*** Data for the task ***

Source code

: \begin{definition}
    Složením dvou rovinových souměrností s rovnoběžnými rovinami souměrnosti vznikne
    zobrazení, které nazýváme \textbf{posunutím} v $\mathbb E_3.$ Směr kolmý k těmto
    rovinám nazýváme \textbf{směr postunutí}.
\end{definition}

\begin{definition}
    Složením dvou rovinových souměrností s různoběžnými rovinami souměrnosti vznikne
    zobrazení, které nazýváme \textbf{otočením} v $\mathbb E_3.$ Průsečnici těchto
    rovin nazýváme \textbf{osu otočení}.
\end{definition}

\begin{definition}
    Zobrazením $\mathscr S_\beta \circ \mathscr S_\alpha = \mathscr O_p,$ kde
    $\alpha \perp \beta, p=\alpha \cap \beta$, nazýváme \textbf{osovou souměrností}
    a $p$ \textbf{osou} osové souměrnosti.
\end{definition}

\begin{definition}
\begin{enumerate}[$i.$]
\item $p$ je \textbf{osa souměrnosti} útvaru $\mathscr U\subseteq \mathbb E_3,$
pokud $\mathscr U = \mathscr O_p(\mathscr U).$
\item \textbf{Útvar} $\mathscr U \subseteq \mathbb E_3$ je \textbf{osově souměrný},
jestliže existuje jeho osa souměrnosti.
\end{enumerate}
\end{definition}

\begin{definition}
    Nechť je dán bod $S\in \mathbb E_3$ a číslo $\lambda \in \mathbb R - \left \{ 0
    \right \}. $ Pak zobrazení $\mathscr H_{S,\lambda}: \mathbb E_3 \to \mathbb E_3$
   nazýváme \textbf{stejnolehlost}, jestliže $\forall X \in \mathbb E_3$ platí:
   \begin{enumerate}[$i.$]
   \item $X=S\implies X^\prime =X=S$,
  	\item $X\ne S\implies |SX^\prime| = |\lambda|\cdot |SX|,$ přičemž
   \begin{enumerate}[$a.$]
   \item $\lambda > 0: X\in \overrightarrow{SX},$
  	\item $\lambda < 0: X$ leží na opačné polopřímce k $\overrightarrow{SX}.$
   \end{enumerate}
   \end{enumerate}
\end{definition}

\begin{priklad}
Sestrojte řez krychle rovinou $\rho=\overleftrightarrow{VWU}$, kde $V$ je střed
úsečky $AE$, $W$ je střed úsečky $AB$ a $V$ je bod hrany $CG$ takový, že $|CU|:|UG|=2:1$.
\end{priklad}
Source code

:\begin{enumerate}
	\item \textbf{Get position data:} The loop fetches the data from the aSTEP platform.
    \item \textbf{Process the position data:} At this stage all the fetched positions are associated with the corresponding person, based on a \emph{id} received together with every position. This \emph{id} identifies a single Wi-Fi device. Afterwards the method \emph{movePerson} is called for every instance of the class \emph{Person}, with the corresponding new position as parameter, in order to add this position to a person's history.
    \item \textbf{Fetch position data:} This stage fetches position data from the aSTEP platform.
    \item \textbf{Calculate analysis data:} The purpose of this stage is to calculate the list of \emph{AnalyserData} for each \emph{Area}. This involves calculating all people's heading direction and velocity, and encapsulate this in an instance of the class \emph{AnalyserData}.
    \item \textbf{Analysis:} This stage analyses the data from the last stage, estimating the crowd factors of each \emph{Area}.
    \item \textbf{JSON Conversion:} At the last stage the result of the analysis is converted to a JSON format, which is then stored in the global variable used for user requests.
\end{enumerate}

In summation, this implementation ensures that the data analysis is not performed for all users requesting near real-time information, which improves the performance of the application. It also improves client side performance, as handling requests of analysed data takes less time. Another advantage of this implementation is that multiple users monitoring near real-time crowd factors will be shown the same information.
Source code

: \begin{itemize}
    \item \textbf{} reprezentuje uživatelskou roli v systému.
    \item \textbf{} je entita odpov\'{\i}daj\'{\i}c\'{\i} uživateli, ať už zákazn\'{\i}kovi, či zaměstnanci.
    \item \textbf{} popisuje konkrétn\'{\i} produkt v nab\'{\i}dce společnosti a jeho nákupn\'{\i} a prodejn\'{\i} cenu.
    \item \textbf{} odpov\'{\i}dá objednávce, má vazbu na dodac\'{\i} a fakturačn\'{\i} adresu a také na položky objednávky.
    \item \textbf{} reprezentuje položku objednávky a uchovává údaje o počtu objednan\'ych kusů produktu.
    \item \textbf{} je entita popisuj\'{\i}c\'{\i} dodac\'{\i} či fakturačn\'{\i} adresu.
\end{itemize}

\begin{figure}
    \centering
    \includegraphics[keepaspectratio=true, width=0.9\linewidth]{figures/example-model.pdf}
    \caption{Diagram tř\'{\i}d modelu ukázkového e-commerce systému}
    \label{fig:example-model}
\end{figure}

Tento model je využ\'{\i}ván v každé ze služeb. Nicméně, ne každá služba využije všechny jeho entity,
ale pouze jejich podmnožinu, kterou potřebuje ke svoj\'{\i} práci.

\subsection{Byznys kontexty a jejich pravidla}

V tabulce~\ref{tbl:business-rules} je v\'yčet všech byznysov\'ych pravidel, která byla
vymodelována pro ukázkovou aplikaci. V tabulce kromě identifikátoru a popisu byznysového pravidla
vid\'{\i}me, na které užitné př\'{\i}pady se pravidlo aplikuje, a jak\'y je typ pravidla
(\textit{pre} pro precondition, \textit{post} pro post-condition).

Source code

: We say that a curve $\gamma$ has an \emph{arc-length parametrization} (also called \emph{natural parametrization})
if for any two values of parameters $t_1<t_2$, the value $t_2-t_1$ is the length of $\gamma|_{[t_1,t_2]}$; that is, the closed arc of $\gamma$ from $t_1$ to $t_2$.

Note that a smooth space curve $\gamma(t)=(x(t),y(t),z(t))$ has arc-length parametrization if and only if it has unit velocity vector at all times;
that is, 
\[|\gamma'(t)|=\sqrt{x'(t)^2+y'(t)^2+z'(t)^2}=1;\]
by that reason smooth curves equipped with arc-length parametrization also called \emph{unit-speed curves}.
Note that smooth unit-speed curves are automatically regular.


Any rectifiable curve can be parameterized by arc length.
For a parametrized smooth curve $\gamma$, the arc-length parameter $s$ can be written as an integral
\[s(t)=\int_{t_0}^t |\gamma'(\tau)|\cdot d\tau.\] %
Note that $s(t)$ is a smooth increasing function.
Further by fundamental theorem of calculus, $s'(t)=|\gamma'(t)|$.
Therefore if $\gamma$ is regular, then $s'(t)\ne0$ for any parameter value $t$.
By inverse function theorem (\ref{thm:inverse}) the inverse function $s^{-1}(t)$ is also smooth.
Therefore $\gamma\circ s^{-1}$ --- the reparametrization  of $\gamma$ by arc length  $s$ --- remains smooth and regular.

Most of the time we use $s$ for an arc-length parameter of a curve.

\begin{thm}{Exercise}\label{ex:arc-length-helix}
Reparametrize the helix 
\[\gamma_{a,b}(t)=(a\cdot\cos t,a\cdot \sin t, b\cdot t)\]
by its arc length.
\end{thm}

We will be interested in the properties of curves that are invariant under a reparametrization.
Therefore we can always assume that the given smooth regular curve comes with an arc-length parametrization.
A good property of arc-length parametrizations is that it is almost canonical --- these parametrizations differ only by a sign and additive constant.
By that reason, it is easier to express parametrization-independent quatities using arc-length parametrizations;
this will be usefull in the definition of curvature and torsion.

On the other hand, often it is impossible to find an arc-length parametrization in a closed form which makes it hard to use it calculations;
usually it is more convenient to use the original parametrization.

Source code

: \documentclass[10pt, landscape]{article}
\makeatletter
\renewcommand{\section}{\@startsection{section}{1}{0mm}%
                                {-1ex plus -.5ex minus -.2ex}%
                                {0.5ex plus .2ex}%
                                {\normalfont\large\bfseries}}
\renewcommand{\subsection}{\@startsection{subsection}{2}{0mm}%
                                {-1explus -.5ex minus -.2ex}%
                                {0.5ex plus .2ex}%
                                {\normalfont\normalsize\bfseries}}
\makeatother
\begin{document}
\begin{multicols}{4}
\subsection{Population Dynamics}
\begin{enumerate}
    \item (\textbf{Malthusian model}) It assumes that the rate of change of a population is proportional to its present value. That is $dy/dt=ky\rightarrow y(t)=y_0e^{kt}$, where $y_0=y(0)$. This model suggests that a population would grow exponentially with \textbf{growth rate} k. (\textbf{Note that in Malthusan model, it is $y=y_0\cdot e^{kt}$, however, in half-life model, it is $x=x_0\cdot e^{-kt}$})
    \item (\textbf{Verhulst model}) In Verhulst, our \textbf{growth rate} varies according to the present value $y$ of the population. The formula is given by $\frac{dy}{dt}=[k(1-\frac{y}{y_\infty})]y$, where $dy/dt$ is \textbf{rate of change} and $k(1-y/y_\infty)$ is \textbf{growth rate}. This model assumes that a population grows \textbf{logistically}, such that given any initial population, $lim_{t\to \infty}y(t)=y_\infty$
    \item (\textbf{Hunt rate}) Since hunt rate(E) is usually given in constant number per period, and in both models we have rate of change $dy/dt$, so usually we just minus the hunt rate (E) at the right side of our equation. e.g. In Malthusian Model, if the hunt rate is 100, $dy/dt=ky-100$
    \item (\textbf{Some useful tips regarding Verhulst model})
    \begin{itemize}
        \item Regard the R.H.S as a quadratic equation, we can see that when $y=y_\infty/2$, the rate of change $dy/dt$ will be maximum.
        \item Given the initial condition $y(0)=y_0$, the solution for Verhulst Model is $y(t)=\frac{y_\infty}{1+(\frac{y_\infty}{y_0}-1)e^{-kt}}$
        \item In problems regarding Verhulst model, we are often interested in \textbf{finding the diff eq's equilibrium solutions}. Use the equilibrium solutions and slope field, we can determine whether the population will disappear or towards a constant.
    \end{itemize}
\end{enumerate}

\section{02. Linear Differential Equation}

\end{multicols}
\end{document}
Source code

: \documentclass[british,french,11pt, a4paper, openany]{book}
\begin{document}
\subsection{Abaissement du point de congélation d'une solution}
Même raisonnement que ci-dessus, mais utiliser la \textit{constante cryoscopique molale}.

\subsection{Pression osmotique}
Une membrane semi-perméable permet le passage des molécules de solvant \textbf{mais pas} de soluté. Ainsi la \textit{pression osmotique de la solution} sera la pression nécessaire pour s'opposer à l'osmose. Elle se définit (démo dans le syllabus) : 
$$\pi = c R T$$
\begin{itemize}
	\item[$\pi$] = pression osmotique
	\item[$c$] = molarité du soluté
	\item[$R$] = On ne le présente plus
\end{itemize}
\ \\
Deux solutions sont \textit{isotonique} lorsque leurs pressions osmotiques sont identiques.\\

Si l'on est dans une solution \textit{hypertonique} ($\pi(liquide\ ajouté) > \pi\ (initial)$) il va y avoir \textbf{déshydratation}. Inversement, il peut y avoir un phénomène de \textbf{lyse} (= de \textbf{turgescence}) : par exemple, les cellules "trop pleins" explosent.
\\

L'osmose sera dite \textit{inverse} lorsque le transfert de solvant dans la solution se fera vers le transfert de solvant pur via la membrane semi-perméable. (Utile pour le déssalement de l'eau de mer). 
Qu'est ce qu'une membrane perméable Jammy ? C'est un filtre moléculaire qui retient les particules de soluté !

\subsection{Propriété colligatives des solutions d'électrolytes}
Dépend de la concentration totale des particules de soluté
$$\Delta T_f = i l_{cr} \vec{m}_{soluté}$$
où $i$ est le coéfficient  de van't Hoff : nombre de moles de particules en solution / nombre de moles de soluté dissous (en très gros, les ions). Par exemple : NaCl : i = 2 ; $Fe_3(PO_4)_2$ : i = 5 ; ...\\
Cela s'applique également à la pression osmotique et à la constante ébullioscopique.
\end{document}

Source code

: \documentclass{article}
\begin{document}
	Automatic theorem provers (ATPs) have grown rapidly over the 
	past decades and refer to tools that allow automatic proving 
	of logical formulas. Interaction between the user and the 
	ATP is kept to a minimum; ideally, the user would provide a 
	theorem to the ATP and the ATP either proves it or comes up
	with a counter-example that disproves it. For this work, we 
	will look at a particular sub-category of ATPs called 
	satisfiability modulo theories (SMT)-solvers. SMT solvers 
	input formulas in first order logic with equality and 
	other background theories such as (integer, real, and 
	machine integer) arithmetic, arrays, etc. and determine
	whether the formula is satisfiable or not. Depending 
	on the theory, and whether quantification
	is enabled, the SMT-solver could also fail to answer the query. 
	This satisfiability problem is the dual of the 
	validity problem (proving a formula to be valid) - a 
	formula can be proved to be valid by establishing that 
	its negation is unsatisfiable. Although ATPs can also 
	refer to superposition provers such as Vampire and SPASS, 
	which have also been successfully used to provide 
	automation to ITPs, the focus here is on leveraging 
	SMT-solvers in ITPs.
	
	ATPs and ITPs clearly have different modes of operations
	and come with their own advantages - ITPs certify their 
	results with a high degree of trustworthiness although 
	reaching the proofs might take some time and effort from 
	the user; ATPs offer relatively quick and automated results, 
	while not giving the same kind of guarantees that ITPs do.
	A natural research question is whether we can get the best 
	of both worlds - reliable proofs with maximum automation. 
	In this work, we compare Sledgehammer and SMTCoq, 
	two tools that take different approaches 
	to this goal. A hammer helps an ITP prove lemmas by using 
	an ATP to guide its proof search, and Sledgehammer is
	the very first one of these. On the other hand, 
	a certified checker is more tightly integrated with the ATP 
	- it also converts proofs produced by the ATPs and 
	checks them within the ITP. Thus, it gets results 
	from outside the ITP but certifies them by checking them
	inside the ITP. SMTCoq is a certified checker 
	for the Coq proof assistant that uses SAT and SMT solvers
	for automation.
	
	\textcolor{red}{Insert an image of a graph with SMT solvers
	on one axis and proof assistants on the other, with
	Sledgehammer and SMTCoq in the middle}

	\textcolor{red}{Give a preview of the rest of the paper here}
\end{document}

*** End of Data for the task ***

### The task
Output exactly the span of lines beginning at the first line of the records and ending at the line that holds "Zobrazením $\mathscr S_\beta", inclusive, with no other text.

### Answer box
Source code

: \begin{definition}
    Složením dvou rovinových souměrností s rovnoběžnými rovinami souměrnosti vznikne
    zobrazení, které nazýváme \textbf{posunutím} v $\mathbb E_3.$ Směr kolmý k těmto
    rovinám nazýváme \textbf{směr postunutí}.
\end{definition}

\begin{definition}
    Složením dvou rovinových souměrností s různoběžnými rovinami souměrnosti vznikne
    zobrazení, které nazýváme \textbf{otočením} v $\mathbb E_3.$ Průsečnici těchto
    rovin nazýváme \textbf{osu otočení}.
\end{definition}

\begin{definition}
    Zobrazením $\mathscr S_\beta \circ \mathscr S_\alpha = \mathscr O_p,$ kde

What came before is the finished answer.